TCR development faces similar challenges to CAR-T cell development related to genetic modification and turnaround time. Fortunately, their similarity implies that working out the kinks associated with CAR-T cell therapy development will pave the way for easier TCR development.
 
Tumor-Infiltrating Lymphocytes (TILs)
 
If a lymphocyte has infiltrated a tumor, it is called a TIL. These immune cells’ ability to penetrate cancer cells gives them the potential to treat many forms of cancer that CAR-T cells cannot.
 
TILs are inherently less complex than CAR-T cells. In particular, TILs are agnostic to specific tumor antigens. As a result, biomanufacturers do not need to identify antigens in advance or genetically engineer the cells.
 
No TILs have reached the clinic yet, primarily because they are difficult to manufacture at scale. It takes roughly six to eight weeks to develop TILs. The process is laborious and complicated, creating a barrier to large-scale manufacturing. However, researchers are hard at work developing methods to reduce the production time for TILs.
 
Natural Killer (NK) Cells
 
NK cells also contribute to the body’s immune response, but they may be safer, more effective, and cheaper to manufacture than CAR-T cells.
 
NK cells naturally surveil the body for tumor cells. Like TILs, they do not require the identification of specific antigens to target them towards tumor cells, and therefore do not need to be genetically modified. When they detect tumor cells, they release lethal enzymes along with chemokines and cytokines that modulate the adaptive immune system.
 
Allogeneic NK cells have been proven safe, making them an appealing, cheaper alternative to T cell therapies. In addition, NK cells can also be modified to express CAR proteins, creating a potential avenue for the development of allogenic CAR-mediated immune cell therapy.
 
NK cells pose several challenges. Like T cells, they are difficult to expand ex vivo and they struggle to infiltrate solid tumors.
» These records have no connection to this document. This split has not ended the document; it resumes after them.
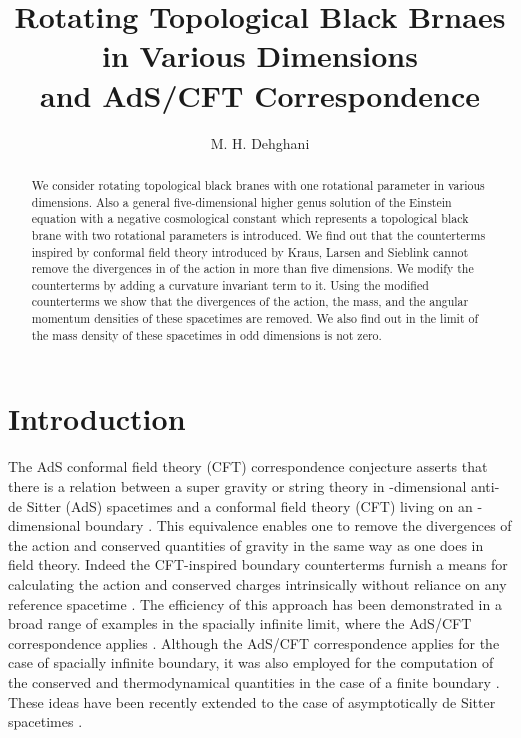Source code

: \documentclass[a4paper,12pt,onecolumn]{revtex4}
\begin{document}
\title{Rotating Topological Black Brnaes in Various Dimensions\\
and AdS/CFT Correspondence}
\author{M. H. Dehghani}
\address{Physics Department and Biruni  Observatory,
         Shiraz University, Shiraz 71454, Iran}
\begin{abstract}
We consider rotating topological black branes with one rotational
parameter in various dimensions. Also a general five-dimensional
higher genus solution of the Einstein equation with a negative
cosmological constant which represents a topological black brane
with two rotational parameters is introduced. We find out that the
counterterms inspired by conformal field theory introduced by
Kraus, Larsen and Sieblink cannot remove the divergences in \coordHE{} of
the action in more than five dimensions. We modify the
counterterms by adding a curvature invariant term to it. Using the
modified counterterms we show that the \coordHE{} divergences of the
action, the mass, and the angular momentum densities of these
spacetimes are removed. We also find out in the limit of \coordHE{} the
mass density of these spacetimes in odd dimensions is not zero.
\end{abstract}

\maketitle



\section{Introduction\label{Intro}}

The AdS conformal field theory (CFT) correspondence conjecture
asserts that there is a relation between a super gravity or string
theory in \coordHE{}-dimensional anti-de Sitter (AdS) spacetimes and
a conformal field theory (CFT) living on an \coordHE{}-dimensional
boundary \cite{Mal1}. This equivalence enables one to remove the
divergences of the action and conserved quantities of gravity in
the same way as one does in field theory. Indeed the CFT-inspired
boundary counterterms furnish a means for calculating the action
and conserved charges intrinsically without reliance on any
reference spacetime \cite{Kls,BK1,Hen}. The efficiency of this
approach has been demonstrated in a broad range of examples in the
spacially infinite limit, where the AdS/CFT correspondence applies
\cite{Emp,Mann,Awad}. Although the AdS/CFT correspondence applies
for the case of spacially infinite boundary, it was also employed
for the computation of the conserved and thermodynamical
quantities in the case of a finite boundary \cite{Deh1}. These
ideas have been recently extended to the case of asymptotically de
Sitter spacetimes \cite{Stro1,Deh2}.
\end{document}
They also do not persist in patients’ blood for as long as T cells. Scientists are currently developing protocols to improve NK cells for use in cancer therapy.
 
The Future of Adoptive Cell Therapy
 
There is no perfect adoptive cell therapy. Each of these four approaches has significant clinical potential for treating certain types of tumors, and they all pose specific limitations. Researchers are recruiting for or running more than 1,600 adoptive cell therapy trials, and the market is expected to reach roughly $25 billion in the next five to seven years. Having a menu of options available in the future will enable physicians to treat a wider variety of cancers and save more lives.